(Provided records begins)
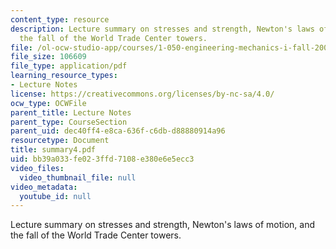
 ```yaml
---
content_type: resource
description: Lecture summary on stresses and strength, Newton's laws of motion, and
  the fall of the World Trade Center towers.
file: /ol-ocw-studio-app/courses/1-050-engineering-mechanics-i-fall-2007/bb39a033fe023ffd7108e380e6e5ecc3_summary4.pdf
file_size: 106609
file_type: application/pdf
learning_resource_types:
- Lecture Notes
license: https://creativecommons.org/licenses/by-nc-sa/4.0/
ocw_type: OCWFile
parent_title: Lecture Notes
parent_type: CourseSection
parent_uid: dec40ff4-e8ca-636f-c6db-d88880914a96
resourcetype: Document
title: summary4.pdf
uid: bb39a033-fe02-3ffd-7108-e380e6e5ecc3
video_files:
  video_thumbnail_file: null
video_metadata:
  youtube_id: null
---
```

Lecture summary on stresses and strength, Newton's laws of motion, and the fall of the World Trade Center towers.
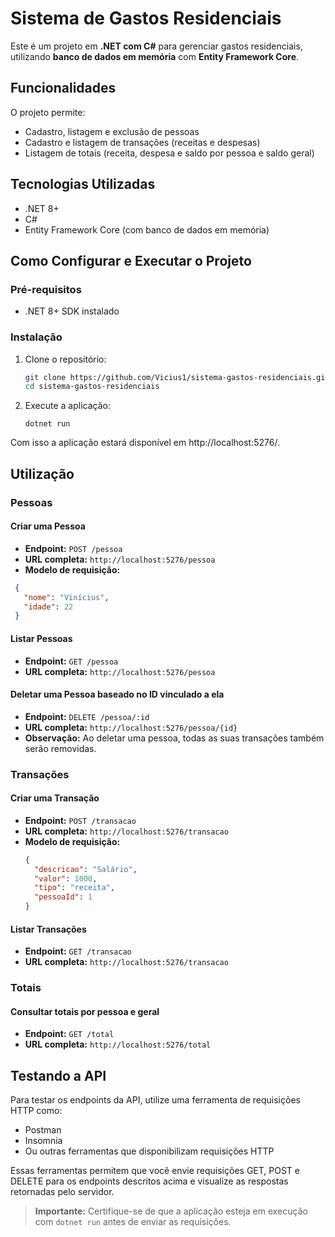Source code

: # Sistema de Gastos Residenciais

Este é um projeto em **.NET com C#** para gerenciar gastos residenciais, utilizando **banco de dados em memória** com **Entity Framework Core**.

## Funcionalidades

O projeto permite:

-  Cadastro, listagem e exclusão de pessoas  
-  Cadastro e listagem de transações (receitas e despesas)  
-  Listagem de totais (receita, despesa e saldo por pessoa e saldo geral)

## Tecnologias Utilizadas

- .NET 8+
- C#
- Entity Framework Core (com banco de dados em memória)

## Como Configurar e Executar o Projeto

### Pré-requisitos

- .NET 8+ SDK instalado

### Instalação

1. Clone o repositório:

   ```sh
   git clone https://github.com/Vicius1/sistema-gastos-residenciais.git
   cd sistema-gastos-residenciais
   ```

2. Execute a aplicação:
   
       dotnet run

Com isso a aplicação estará disponível em http://localhost:5276/.

## Utilização

### Pessoas

#### Criar uma Pessoa
  - **Endpoint:** `POST /pessoa`
  - **URL completa:** `http://localhost:5276/pessoa`
  - **Modelo de requisição:**
 ```json
  {
    "nome": "Vinícius",
    "idade": 22
  }
 ```

#### Listar Pessoas
  - **Endpoint:** `GET /pessoa`
  - **URL completa:** `http://localhost:5276/pessoa`

#### Deletar uma Pessoa baseado no ID vinculado a ela
  - **Endpoint:** `DELETE /pessoa/:id`
  - **URL completa:** `http://localhost:5276/pessoa/{id}`
  - **Observação:** Ao deletar uma pessoa, todas as suas transações também serão removidas.

### Transações

#### Criar uma Transação
- **Endpoint:** `POST /transacao`
- **URL completa:** `http://localhost:5276/transacao`
- **Modelo de requisição:**
  ```json
  {
    "descricao": "Salário",
    "valor": 1000,
    "tipo": "receita",
    "pessoaId": 1
  }
  ```
#### Listar Transações
- **Endpoint:** `GET /transacao`
- **URL completa:** `http://localhost:5276/transacao`

### Totais
#### Consultar totais por pessoa e geral
- **Endpoint:** `GET /total`
- **URL completa:** `http://localhost:5276/total`

## Testando a API
Para testar os endpoints da API, utilize uma ferramenta de requisições HTTP como:

- Postman
- Insomnia
- Ou outras ferramentas que disponibilizam requisições HTTP

Essas ferramentas permitem que você envie requisições GET, POST e DELETE para os endpoints descritos acima e visualize as respostas retornadas pelo servidor.

> **Importante:** Certifique-se de que a aplicação esteja em execução com `dotnet run` antes de enviar as requisições.
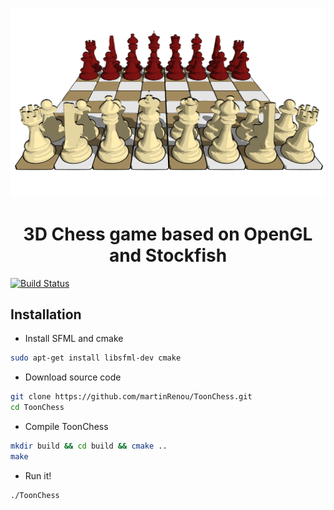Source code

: <p align="center"><img width="700" src="./ToonChess.png"></p>
<h1 align="center"> 3D Chess game based on OpenGL and Stockfish </h1>

[![Build Status](https://travis-ci.org/martinRenou/ToonChess.svg?branch=master)](https://travis-ci.org/martinRenou/ToonChess)

## Installation

- Install SFML and cmake
```bash
sudo apt-get install libsfml-dev cmake
```

- Download source code
```bash
git clone https://github.com/martinRenou/ToonChess.git
cd ToonChess
```

- Compile ToonChess
```bash
mkdir build && cd build && cmake ..
make
```

- Run it!
```bash
./ToonChess
```
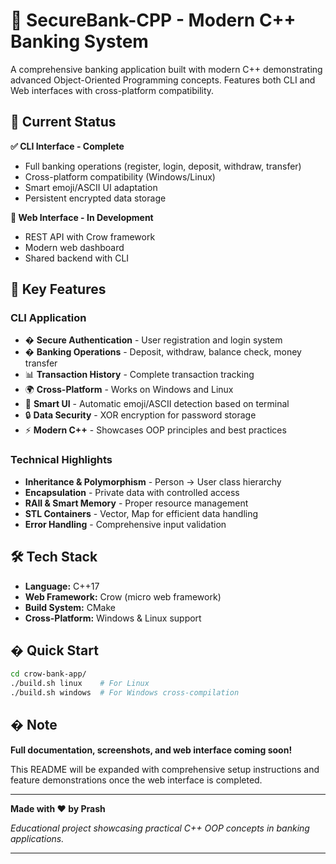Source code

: # 🏦 SecureBank-CPP - Modern C++ Banking System

A comprehensive banking application built with modern C++ demonstrating advanced Object-Oriented Programming concepts. Features both CLI and Web interfaces with cross-platform compatibility.

## 🚀 Current Status

**✅ CLI Interface - Complete**

- Full banking operations (register, login, deposit, withdraw, transfer)
- Cross-platform compatibility (Windows/Linux)
- Smart emoji/ASCII UI adaptation
- Persistent encrypted data storage

**🔄 Web Interface - In Development**

- REST API with Crow framework
- Modern web dashboard
- Shared backend with CLI

## 🎯 Key Features

### CLI Application

- � **Secure Authentication** - User registration and login system
- � **Banking Operations** - Deposit, withdraw, balance check, money transfer
- 📊 **Transaction History** - Complete transaction tracking
- 🌍 **Cross-Platform** - Works on Windows and Linux
- 🎨 **Smart UI** - Automatic emoji/ASCII detection based on terminal
- 🔒 **Data Security** - XOR encryption for password storage
- ⚡ **Modern C++** - Showcases OOP principles and best practices

### Technical Highlights

- **Inheritance & Polymorphism** - Person → User class hierarchy
- **Encapsulation** - Private data with controlled access
- **RAII & Smart Memory** - Proper resource management
- **STL Containers** - Vector, Map for efficient data handling
- **Error Handling** - Comprehensive input validation

## 🛠️ Tech Stack

- **Language:** C++17
- **Web Framework:** Crow (micro web framework)
- **Build System:** CMake
- **Cross-Platform:** Windows & Linux support

## � Quick Start

```bash
cd crow-bank-app/
./build.sh linux    # For Linux
./build.sh windows  # For Windows cross-compilation
```

## � Note

**Full documentation, screenshots, and web interface coming soon!**

This README will be expanded with comprehensive setup instructions and feature demonstrations once the web interface is completed.

---

**Made with ❤️ by Prash**

_Educational project showcasing practical C++ OOP concepts in banking applications._

---
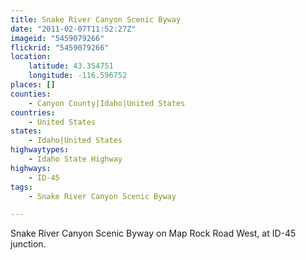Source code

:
 ```yaml
---
title: Snake River Canyon Scenic Byway
date: "2011-02-07T11:52:27Z"
imageid: "5459079266"
flickrid: "5459079266"
location:
    latitude: 43.354751
    longitude: -116.596752
places: []
counties:
    - Canyon County|Idaho|United States
countries:
    - United States
states:
    - Idaho|United States
highwaytypes:
    - Idaho State Highway
highways:
    - ID-45
tags:
    - Snake River Canyon Scenic Byway

---
```

Snake River Canyon Scenic Byway on Map Rock Road West, at ID-45 junction.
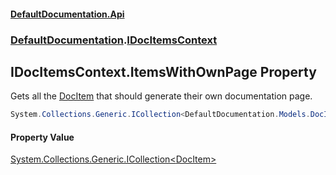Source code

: #### [DefaultDocumentation\.Api](../../index.md 'index')
### [DefaultDocumentation](../../index.md#DefaultDocumentation 'DefaultDocumentation').[IDocItemsContext](index.md 'DefaultDocumentation\.IDocItemsContext')

## IDocItemsContext\.ItemsWithOwnPage Property

Gets all the [DocItem](../Models/DocItem/index.md 'DefaultDocumentation\.Models\.DocItem') that should generate their own documentation page\.

```csharp
System.Collections.Generic.ICollection<DefaultDocumentation.Models.DocItem> ItemsWithOwnPage { get; }
```

#### Property Value
[System\.Collections\.Generic\.ICollection&lt;](https://docs.microsoft.com/en-us/dotnet/api/System.Collections.Generic.ICollection-1 'System\.Collections\.Generic\.ICollection\`1')[DocItem](../Models/DocItem/index.md 'DefaultDocumentation\.Models\.DocItem')[&gt;](https://docs.microsoft.com/en-us/dotnet/api/System.Collections.Generic.ICollection-1 'System\.Collections\.Generic\.ICollection\`1')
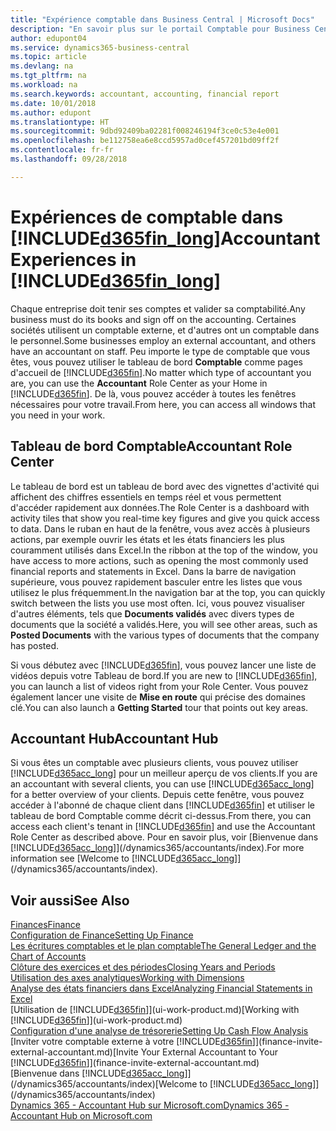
 ```yaml
---
title: "Expérience comptable dans Business Central | Microsoft Docs"
description: "En savoir plus sur le portail Comptable pour Business Central et le tableau de bord Comptable qui prend en charge les comptables internes et externes de la société du client."
author: edupont04
ms.service: dynamics365-business-central
ms.topic: article
ms.devlang: na
ms.tgt_pltfrm: na
ms.workload: na
ms.search.keywords: accountant, accounting, financial report
ms.date: 10/01/2018
ms.author: edupont
ms.translationtype: HT
ms.sourcegitcommit: 9dbd92409ba02281f008246194f3ce0c53e4e001
ms.openlocfilehash: be112758ea6e8ccd5957ad0cef457201bd09ff2f
ms.contentlocale: fr-fr
ms.lasthandoff: 09/28/2018

---
```

# <a name="accountant-experiences-in-included365finlongincludesd365finlongmdmd"></a><span data-ttu-id="7b4c3-103">Expériences de comptable dans [!INCLUDE[d365fin_long](includes/d365fin_long_md.md)]</span><span class="sxs-lookup"><span data-stu-id="7b4c3-103">Accountant Experiences in [!INCLUDE[d365fin_long](includes/d365fin_long_md.md)]</span></span>
<span data-ttu-id="7b4c3-104">Chaque entreprise doit tenir ses comptes et valider sa comptabilité.</span><span class="sxs-lookup"><span data-stu-id="7b4c3-104">Any business must do its books and sign off on the accounting.</span></span> <span data-ttu-id="7b4c3-105">Certaines sociétés utilisent un comptable externe, et d'autres ont un comptable dans le personnel.</span><span class="sxs-lookup"><span data-stu-id="7b4c3-105">Some businesses employ an external accountant, and others have an accountant on staff.</span></span> <span data-ttu-id="7b4c3-106">Peu importe le type de comptable que vous êtes, vous pouvez utiliser le tableau de bord **Comptable** comme pages d'accueil de [!INCLUDE[d365fin](includes/d365fin_md.md)].</span><span class="sxs-lookup"><span data-stu-id="7b4c3-106">No matter which type of accountant you are, you can use the **Accountant** Role Center as your Home in [!INCLUDE[d365fin](includes/d365fin_md.md)].</span></span> <span data-ttu-id="7b4c3-107">De là, vous pouvez accéder à toutes les fenêtres nécessaires pour votre travail.</span><span class="sxs-lookup"><span data-stu-id="7b4c3-107">From here, you can access all windows that you need in your work.</span></span>  

## <a name="accountant-role-center"></a><span data-ttu-id="7b4c3-108">Tableau de bord Comptable</span><span class="sxs-lookup"><span data-stu-id="7b4c3-108">Accountant Role Center</span></span>
<span data-ttu-id="7b4c3-109">Le tableau de bord est un tableau de bord avec des vignettes d'activité qui affichent des chiffres essentiels en temps réel et vous permettent d'accéder rapidement aux données.</span><span class="sxs-lookup"><span data-stu-id="7b4c3-109">The Role Center is a dashboard with activity tiles that show you real-time key figures and give you quick access to data.</span></span> <span data-ttu-id="7b4c3-110">Dans le ruban en haut de la fenêtre, vous avez accès à plusieurs actions, par exemple ouvrir les états et les états financiers les plus couramment utilisés dans Excel.</span><span class="sxs-lookup"><span data-stu-id="7b4c3-110">In the ribbon at the top of the window, you have access to more actions, such as opening the most commonly used financial reports and statements in Excel.</span></span> <span data-ttu-id="7b4c3-111">Dans la barre de navigation supérieure, vous pouvez rapidement basculer entre les listes que vous utilisez le plus fréquemment.</span><span class="sxs-lookup"><span data-stu-id="7b4c3-111">In the navigation bar at the top, you can quickly switch between the lists you use most often.</span></span> <span data-ttu-id="7b4c3-112">Ici, vous pouvez visualiser d'autres éléments, tels que **Documents validés** avec divers types de documents que la société a validés.</span><span class="sxs-lookup"><span data-stu-id="7b4c3-112">Here, you will see other areas, such as **Posted Documents** with the various types of documents that the company has posted.</span></span>  

<span data-ttu-id="7b4c3-113">Si vous débutez avec [!INCLUDE[d365fin](includes/d365fin_md.md)], vous pouvez lancer une liste de vidéos depuis votre Tableau de bord.</span><span class="sxs-lookup"><span data-stu-id="7b4c3-113">If you are new to [!INCLUDE[d365fin](includes/d365fin_md.md)], you can launch a list of videos right from your Role Center.</span></span> <span data-ttu-id="7b4c3-114">Vous pouvez également lancer une visite de **Mise en route** qui précise des domaines clé.</span><span class="sxs-lookup"><span data-stu-id="7b4c3-114">You can also launch a **Getting Started** tour that points out key areas.</span></span>  

## <a name="accountant-hub"></a><span data-ttu-id="7b4c3-115">Accountant Hub</span><span class="sxs-lookup"><span data-stu-id="7b4c3-115">Accountant Hub</span></span>
<span data-ttu-id="7b4c3-116">Si vous êtes un comptable avec plusieurs clients, vous pouvez utiliser [!INCLUDE[d365acc_long](includes/d365acc_long_md.md)] pour un meilleur aperçu de vos clients.</span><span class="sxs-lookup"><span data-stu-id="7b4c3-116">If you are an accountant with several clients, you can use [!INCLUDE[d365acc_long](includes/d365acc_long_md.md)] for a better overview of your clients.</span></span> <span data-ttu-id="7b4c3-117">Depuis cette fenêtre, vous pouvez accéder à l'abonné de chaque client dans [!INCLUDE[d365fin](includes/d365fin_md.md)] et utiliser le tableau de bord Comptable comme décrit ci-dessus.</span><span class="sxs-lookup"><span data-stu-id="7b4c3-117">From there, you can access each client's tenant in [!INCLUDE[d365fin](includes/d365fin_md.md)] and use the Accountant Role Center as described above.</span></span> <span data-ttu-id="7b4c3-118">Pour en savoir plus, voir [Bienvenue dans [!INCLUDE[d365acc_long](includes/d365acc_long_md.md)]](/dynamics365/accountants/index).</span><span class="sxs-lookup"><span data-stu-id="7b4c3-118">For more information see [Welcome to [!INCLUDE[d365acc_long](includes/d365acc_long_md.md)]](/dynamics365/accountants/index).</span></span>  

## <a name="see-also"></a><span data-ttu-id="7b4c3-119">Voir aussi</span><span class="sxs-lookup"><span data-stu-id="7b4c3-119">See Also</span></span>
[<span data-ttu-id="7b4c3-120">Finances</span><span class="sxs-lookup"><span data-stu-id="7b4c3-120">Finance</span></span>](finance.md)  
[<span data-ttu-id="7b4c3-121">Configuration de Finance</span><span class="sxs-lookup"><span data-stu-id="7b4c3-121">Setting Up Finance</span></span>](finance-setup-finance.md)  
[<span data-ttu-id="7b4c3-122">Les écritures comptables et le plan comptable</span><span class="sxs-lookup"><span data-stu-id="7b4c3-122">The General Ledger and the Chart of Accounts</span></span>](finance-general-ledger.md)  
[<span data-ttu-id="7b4c3-123">Clôture des exercices et des périodes</span><span class="sxs-lookup"><span data-stu-id="7b4c3-123">Closing Years and Periods</span></span>](year-close-years-periods.md)  
[<span data-ttu-id="7b4c3-124">Utilisation des axes analytiques</span><span class="sxs-lookup"><span data-stu-id="7b4c3-124">Working with Dimensions</span></span>](finance-dimensions.md)  
[<span data-ttu-id="7b4c3-125">Analyse des états financiers dans Excel</span><span class="sxs-lookup"><span data-stu-id="7b4c3-125">Analyzing Financial Statements in Excel</span></span>](finance-analyze-excel.md)  
<span data-ttu-id="7b4c3-126">[Utilisation de [!INCLUDE[d365fin](includes/d365fin_md.md)]](ui-work-product.md)</span><span class="sxs-lookup"><span data-stu-id="7b4c3-126">[Working with [!INCLUDE[d365fin](includes/d365fin_md.md)]](ui-work-product.md)</span></span>  
[<span data-ttu-id="7b4c3-127">Configuration d'une analyse de trésorerie</span><span class="sxs-lookup"><span data-stu-id="7b4c3-127">Setting Up Cash Flow Analysis</span></span>](finance-setup-cash-flow-analyses.md)  
<span data-ttu-id="7b4c3-128">[Inviter votre comptable externe à votre [!INCLUDE[d365fin](includes/d365fin_md.md)]](finance-invite-external-accountant.md)</span><span class="sxs-lookup"><span data-stu-id="7b4c3-128">[Invite Your External Accountant to Your [!INCLUDE[d365fin](includes/d365fin_md.md)]](finance-invite-external-accountant.md)</span></span>  
<span data-ttu-id="7b4c3-129">[Bienvenue dans [!INCLUDE[d365acc_long](includes/d365acc_long_md.md)]](/dynamics365/accountants/index)</span><span class="sxs-lookup"><span data-stu-id="7b4c3-129">[Welcome to [!INCLUDE[d365acc_long](includes/d365acc_long_md.md)]](/dynamics365/accountants/index)</span></span>  
[<span data-ttu-id="7b4c3-130">Dynamics 365 - Accountant Hub sur Microsoft.com</span><span class="sxs-lookup"><span data-stu-id="7b4c3-130">Dynamics 365 - Accountant Hub on Microsoft.com</span></span>](https://www.microsoft.com/en-us/dynamics365/financial-insights-for-accountants)  

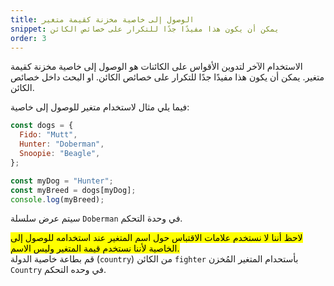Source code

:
 ```yaml
---
title: الوصول إلى خاصية مخزنة كقيمة متغير
snippet: يمكن أن يكون هذا مفيدًا جدًا للتكرار على خصائص الكائن
order: 3
---
```


الاستخدام الآخر لتدوين الأقواس على الكائنات هو الوصول إلى خاصية مخزنة كقيمة
متغير. يمكن أن يكون هذا مفيدًا جدًا للتكرار على خصائص الكائن. او البحث داخل خصائص
الكائن.

فيما يلي مثال لاستخدام متغير للوصول إلى خاصية:

```js
const dogs = {
  Fido: "Mutt",
  Hunter: "Doberman",
  Snoopie: "Beagle",
};

const myDog = "Hunter";
const myBreed = dogs[myDog];
console.log(myBreed);
```

سيتم عرض سلسلة `Doberman` في وحدة التحكم.

<mark>
لاحظ أننا لا نستخدم علامات الاقتباس حول اسم المتغير عند استخدامه للوصول إلى الخاصية لأننا نستخدم قيمة المتغير وليس الاسم.
</mark>

<div class="quiz">
قم بطاعة  خاصية الدولة (<code>country</code>) من الكائن <code>fighter</code> بأستحدام المتغير المُخزن <code>Country</code> في وحده التحكم.
</div>
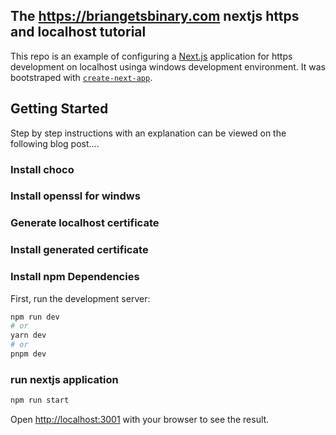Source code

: ## The https://briangetsbinary.com nextjs https and localhost tutorial
This repo is an example of configuring a [Next.js](https://nextjs.org/) application for https development on localhost usinga  windows development environment. It was bootstraped with [`create-next-app`](https://github.com/vercel/next.js/tree/canary/packages/create-next-app).


## Getting Started
Step by step instructions with an explanation can be viewed on the following blog post....

### Install choco

### Install openssl for windws

### Generate localhost certificate

### Install generated certificate

### Install npm Dependencies
First, run the development server:

```bash
npm run dev
# or
yarn dev
# or
pnpm dev
```

### run nextjs application
```bash
npm run start
```

Open [http://localhost:3001](http://localhost:3001) with your browser to see the result.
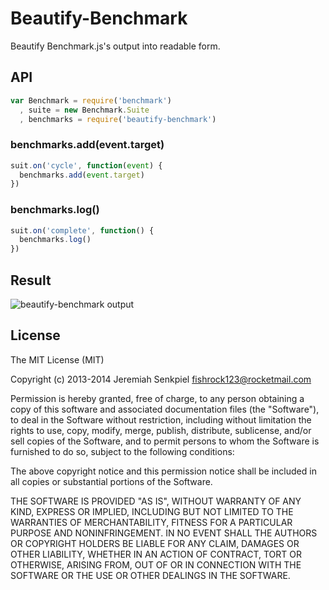 # Beautify-Benchmark

Beautify Benchmark.js's output into readable form.

## API

```js
var Benchmark = require('benchmark')
  , suite = new Benchmark.Suite
  , benchmarks = require('beautify-benchmark')
```

### benchmarks.add(event.target)

```js
suit.on('cycle', function(event) {
  benchmarks.add(event.target)
})
```

### benchmarks.log()

```js
suit.on('complete', function() {
  benchmarks.log()
})
```

## Result

![beautify-benchmark output](http://imgur.com/AME4QSr.png)

## License

The MIT License (MIT)

Copyright (c) 2013-2014 Jeremiah Senkpiel <fishrock123@rocketmail.com>

Permission is hereby granted, free of charge, to any person obtaining a copy
of this software and associated documentation files (the "Software"), to deal
in the Software without restriction, including without limitation the rights
to use, copy, modify, merge, publish, distribute, sublicense, and/or sell
copies of the Software, and to permit persons to whom the Software is
furnished to do so, subject to the following conditions:

The above copyright notice and this permission notice shall be included in
all copies or substantial portions of the Software.

THE SOFTWARE IS PROVIDED "AS IS", WITHOUT WARRANTY OF ANY KIND, EXPRESS OR
IMPLIED, INCLUDING BUT NOT LIMITED TO THE WARRANTIES OF MERCHANTABILITY,
FITNESS FOR A PARTICULAR PURPOSE AND NONINFRINGEMENT. IN NO EVENT SHALL THE
AUTHORS OR COPYRIGHT HOLDERS BE LIABLE FOR ANY CLAIM, DAMAGES OR OTHER
LIABILITY, WHETHER IN AN ACTION OF CONTRACT, TORT OR OTHERWISE, ARISING FROM,
OUT OF OR IN CONNECTION WITH THE SOFTWARE OR THE USE OR OTHER DEALINGS IN
THE SOFTWARE.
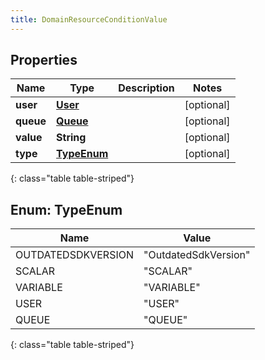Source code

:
 ```yaml
---
title: DomainResourceConditionValue
---
```


## Properties

| Name | Type | Description | Notes |
| ------------ | ------------- | ------------- | ------------- |
| **user** | [**User**](User.html) |  |  [optional] |
| **queue** | [**Queue**](Queue.html) |  |  [optional] |
| **value** | **String** |  |  [optional] |
| **type** | [**TypeEnum**](#TypeEnum) |  |  [optional] |
{: class="table table-striped"}


<a name="TypeEnum"></a>

## Enum: TypeEnum

| Name | Value |
| ---- | ----- |
| OUTDATEDSDKVERSION | &quot;OutdatedSdkVersion&quot; |
| SCALAR | &quot;SCALAR&quot; |
| VARIABLE | &quot;VARIABLE&quot; |
| USER | &quot;USER&quot; |
| QUEUE | &quot;QUEUE&quot; |
{: class="table table-striped"}


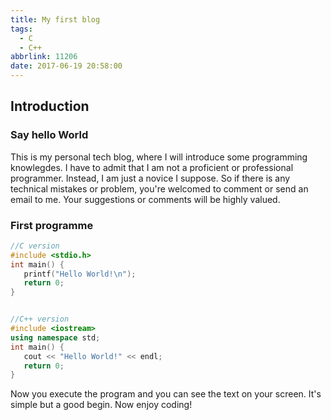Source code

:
 ```yaml
---
title: My first blog
tags:
  - C
  - C++
abbrlink: 11206
date: 2017-06-19 20:58:00
---
```



## Introduction
### Say hello World
This is my personal tech blog, where I will introduce some programming knowlegdes.
I have to admit that I am not a proficient or professional programmer. Instead, I am just a novice I suppose. So if there is any technical mistakes or problem, you're welcomed to comment or send an email to me. Your suggestions or comments will be highly valued.


### First programme

``` C++
//C version
#include <stdio.h>
int main() {
   printf("Hello World!\n");
   return 0;
}


//C++ version
#include <iostream>
using namespace std;
int main() {
   cout << "Hello World!" << endl;
   return 0;
}

```

Now you execute the program and you can see the text on your screen. It's simple but a good begin. Now enjoy coding!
(Provided records ends)
- **Action item**: Of the lines above, retype only those from the line containing "- Smart emoji/ASCII UI adaptation" through the line containing "with ❤️ by Prash**", including both, exactly.

- **Solution**:
- Smart emoji/ASCII UI adaptation
- Persistent encrypted data storage

**🔄 Web Interface - In Development**

- REST API with Crow framework
- Modern web dashboard
- Shared backend with CLI

## 🎯 Key Features

### CLI Application

- � **Secure Authentication** - User registration and login system
- � **Banking Operations** - Deposit, withdraw, balance check, money transfer
- 📊 **Transaction History** - Complete transaction tracking
- 🌍 **Cross-Platform** - Works on Windows and Linux
- 🎨 **Smart UI** - Automatic emoji/ASCII detection based on terminal
- 🔒 **Data Security** - XOR encryption for password storage
- ⚡ **Modern C++** - Showcases OOP principles and best practices

### Technical Highlights

- **Inheritance & Polymorphism** - Person → User class hierarchy
- **Encapsulation** - Private data with controlled access
- **RAII & Smart Memory** - Proper resource management
- **STL Containers** - Vector, Map for efficient data handling
- **Error Handling** - Comprehensive input validation

## 🛠️ Tech Stack

- **Language:** C++17
- **Web Framework:** Crow (micro web framework)
- **Build System:** CMake
- **Cross-Platform:** Windows & Linux support

## � Quick Start

```bash
cd crow-bank-app/
./build.sh linux    # For Linux
./build.sh windows  # For Windows cross-compilation
```

## � Note

**Full documentation, screenshots, and web interface coming soon!**

This README will be expanded with comprehensive setup instructions and feature demonstrations once the web interface is completed.

---

**Made with ❤️ by Prash**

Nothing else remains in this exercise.